### TASK DETAILS
Below are entries. Copy exactly the lines running from the line that holds "Training the neural" to the line that holds "The proposed neural", with both ends included.

Top of GIVEN DATA

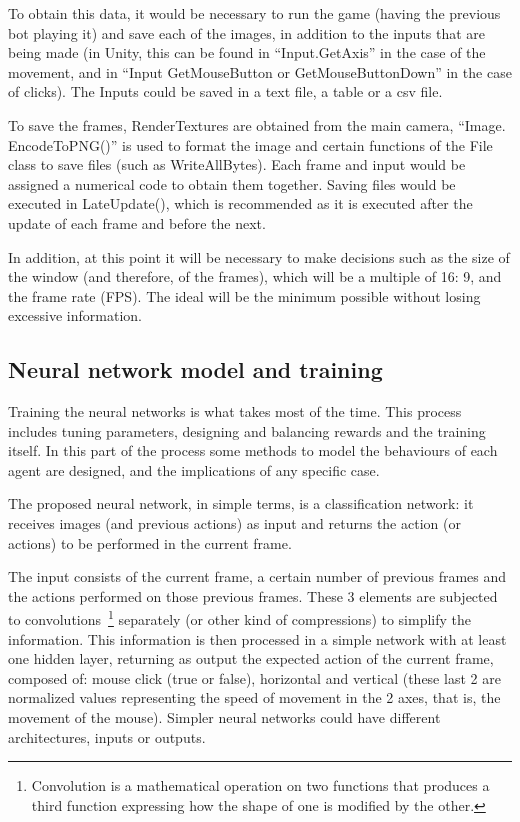 To obtain this data, it would be necessary to run the game (having the previous bot playing it) and save each of the images, in addition to the inputs that are being made (in Unity, this can be found in “Input.GetAxis” in the case of the movement, and in “Input GetMouseButton or GetMouseButtonDown” in the case of clicks). The Inputs could be saved in a text file, a table or a csv file.

To save the frames, RenderTextures are obtained from the main camera, “Image. EncodeToPNG()” is used to format the image and certain functions of the File class to save files (such as WriteAllBytes). Each frame and input would be assigned a numerical code to obtain them together. Saving files would be executed in LateUpdate(), which is recommended as it is executed after the update of each frame and before the next.

In addition, at this point it will be necessary to make decisions such as the size of the window (and therefore, of the frames), which will be a multiple of 16: 9, and the frame rate (FPS). The ideal will be the minimum possible without losing excessive information.


\subsection{Neural network model and training}

Training the neural networks is what takes most of the time. This process includes tuning parameters, designing and balancing rewards and the training itself. In this part of the process some methods to model the behaviours of each agent are designed, and the implications of any specific case.

The proposed neural network, in simple terms, is a classification network: it receives images (and previous actions) as input and returns the action (or actions) to be performed in the current frame.

The input consists of the current frame, a certain number of previous frames and the actions performed on those previous frames. These 3 elements are subjected to convolutions~\footnote{Convolution is a mathematical operation on two functions that produces a third function expressing how the shape of one is modified by the other.} separately (or other kind of compressions) to simplify the information. This information is then processed in a simple network with at least one hidden layer, returning as output the expected action of the current frame, composed of: mouse click (true or false), horizontal and vertical (these last 2 are normalized values representing the speed of movement in the 2 axes, that is, the movement of the mouse). Simpler neural networks could have different architectures, inputs or outputs.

Bottom of GIVEN DATA

### YOUR SOLUTION
Training the neural networks is what takes most of the time. This process includes tuning parameters, designing and balancing rewards and the training itself. In this part of the process some methods to model the behaviours of each agent are designed, and the implications of any specific case.

The proposed neural network, in simple terms, is a classification network: it receives images (and previous actions) as input and returns the action (or actions) to be performed in the current frame.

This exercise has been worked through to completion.